No entanto, o Lucas cineasta foi dando lugar a outras personas. O Lucas produtor fez, entre outras coisas, a trilogia Indiana Jones, com o amigo de faculdade Steven Spielberg como diretor. O Lucas empresário tocou a IL&M com maestria. E o Lucas cineasta foi, aos poucos, entrando em aposentadoria compulsória. Após quase ter um colapso nervoso durante as filmagens de “Uma Nova Esperança”, ele jurou nunca mais dirigir outro filme. Nos dois capítulos seguintes da trilogia, apenas escreveu os roteiros e produziu.
A coisa mudou para “A Ameaça Fantasma”, em 1999. Mais de 20 anos após o primeiro filme da série, Lucas chegava à conclusão de que precisava retomar a história do personagem original, Anakin Skywalker, em uma nova trilogia, que se passava décadas antes dos três primeiros filmes. Os avanços da tecnologia digital, que lhe permitiram filmar e editar usando apénas computadores e câmeras digitais, tornavam qualquer idéia possível. E ele queria voltar a dirigir. Fez isso. O sucesso não foi tão avassalador, mas ainda assim milhões de pessoas entraram nas filas dos cinemas para conferir a obra.

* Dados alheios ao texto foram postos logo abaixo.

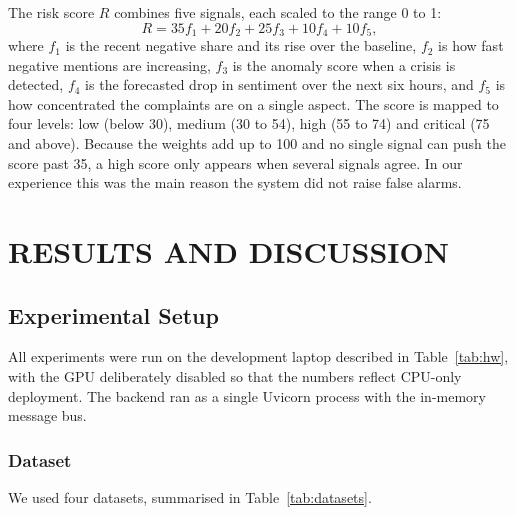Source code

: \documentclass[12pt,a4paper]{report}
\newcommand{\be}{\begin{equation}}
\newcommand{\ee}{\end{equation}}
\begin{document}
The risk score $R$ combines five signals, each scaled to the range 0 to 1:
\be
R = 35 f_1 + 20 f_2 + 25 f_3 + 10 f_4 + 10 f_5,
\ee
where $f_1$ is the recent negative share and its rise over the baseline, $f_2$ is how fast negative mentions are increasing, $f_3$ is the anomaly score when a crisis is detected, $f_4$ is the forecasted drop in sentiment over the next six hours, and $f_5$ is how concentrated the complaints are on a single aspect. The score is mapped to four levels: low (below 30), medium (30 to 54), high (55 to 74) and critical (75 and above). Because the weights add up to 100 and no single signal can push the score past 35, a high score only appears when several signals agree. In our experience this was the main reason the system did not raise false alarms.

\chapter{RESULTS AND DISCUSSION}

\section{Experimental Setup}

All experiments were run on the development laptop described in Table~\ref{tab:hw}, with the GPU deliberately disabled so that the numbers reflect CPU-only deployment. The backend ran as a single Uvicorn process with the in-memory message bus.

\subsection{Dataset}

We used four datasets, summarised in Table~\ref{tab:datasets}.
\end{document}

Antes, em 1997, Lucas restaurou os três filmes anteriores, acrescentou efeitos digitais e novas cenas, e lançou-os nos cinemas. Sucesso total. Era a certeza que ele precisava para lançar a nova tecnologia. “A Ameaça Fantasma”, em 1999, ouriçava os velhos fãs com enormes cenários digitais; naquele filme, apenas duas tomadas chegaram a usar película, com toda a captação sendo feita em câmeras digitais.

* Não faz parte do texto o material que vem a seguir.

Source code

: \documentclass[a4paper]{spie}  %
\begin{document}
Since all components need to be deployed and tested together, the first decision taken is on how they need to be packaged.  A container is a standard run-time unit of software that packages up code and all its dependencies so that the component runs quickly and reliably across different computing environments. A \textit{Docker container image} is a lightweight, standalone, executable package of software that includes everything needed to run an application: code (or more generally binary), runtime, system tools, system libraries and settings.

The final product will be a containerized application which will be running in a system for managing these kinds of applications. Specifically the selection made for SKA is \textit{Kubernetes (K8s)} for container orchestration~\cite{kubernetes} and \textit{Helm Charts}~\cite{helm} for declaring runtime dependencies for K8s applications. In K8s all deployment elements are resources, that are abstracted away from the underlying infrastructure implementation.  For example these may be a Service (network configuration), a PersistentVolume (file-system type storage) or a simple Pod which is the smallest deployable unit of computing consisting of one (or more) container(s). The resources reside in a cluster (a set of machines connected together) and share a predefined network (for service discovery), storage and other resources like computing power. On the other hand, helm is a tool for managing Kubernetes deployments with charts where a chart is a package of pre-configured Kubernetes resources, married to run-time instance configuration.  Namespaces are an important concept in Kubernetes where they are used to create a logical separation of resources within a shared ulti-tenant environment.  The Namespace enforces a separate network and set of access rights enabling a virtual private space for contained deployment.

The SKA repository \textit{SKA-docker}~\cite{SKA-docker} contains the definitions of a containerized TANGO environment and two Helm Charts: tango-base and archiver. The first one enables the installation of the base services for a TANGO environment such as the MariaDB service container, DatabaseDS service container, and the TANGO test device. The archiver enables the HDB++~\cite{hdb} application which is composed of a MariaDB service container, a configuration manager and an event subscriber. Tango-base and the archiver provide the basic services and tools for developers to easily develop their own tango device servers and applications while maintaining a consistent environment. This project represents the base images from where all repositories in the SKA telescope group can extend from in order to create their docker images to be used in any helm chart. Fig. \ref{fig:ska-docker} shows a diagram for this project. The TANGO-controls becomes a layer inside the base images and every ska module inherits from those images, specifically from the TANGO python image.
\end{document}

Para “Ataque dos Clones”, de 2002, Lucas mandou criar novas e poderosas câmeras, além de lentes digitais, de altíssima qualidade, e fez o primeiro filme feito de forma 100% digital, sem uso de película. “A Vingança dos Sith” fecha essa odisséia com chave de ouro, consolidando Lucas como um visionário que tem espírito de criança. Assim como nós, espectadores.